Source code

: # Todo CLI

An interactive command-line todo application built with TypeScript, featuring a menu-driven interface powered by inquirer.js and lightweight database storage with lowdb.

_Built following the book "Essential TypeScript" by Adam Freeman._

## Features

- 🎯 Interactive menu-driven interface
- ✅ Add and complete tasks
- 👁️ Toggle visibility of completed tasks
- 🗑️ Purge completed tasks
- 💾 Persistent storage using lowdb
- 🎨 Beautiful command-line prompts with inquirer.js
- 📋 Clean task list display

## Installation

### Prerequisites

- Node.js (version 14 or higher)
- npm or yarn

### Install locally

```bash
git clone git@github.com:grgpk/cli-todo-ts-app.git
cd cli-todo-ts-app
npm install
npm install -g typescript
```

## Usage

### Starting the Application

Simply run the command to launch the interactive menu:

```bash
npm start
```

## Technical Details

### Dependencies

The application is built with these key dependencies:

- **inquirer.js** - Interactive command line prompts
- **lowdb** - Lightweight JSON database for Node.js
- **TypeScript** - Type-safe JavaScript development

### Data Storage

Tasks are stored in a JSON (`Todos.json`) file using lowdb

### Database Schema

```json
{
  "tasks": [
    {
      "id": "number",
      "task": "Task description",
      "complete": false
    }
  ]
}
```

++++++++++

- **Work item**: Return each line in the records that holds the string "menu".

- **Your response**:
An interactive command-line todo application built with TypeScript, featuring a menu-driven interface powered by inquirer.js and lightweight database storage with lowdb.
- 🎯 Interactive menu-driven interface
Simply run the command to launch the interactive menu:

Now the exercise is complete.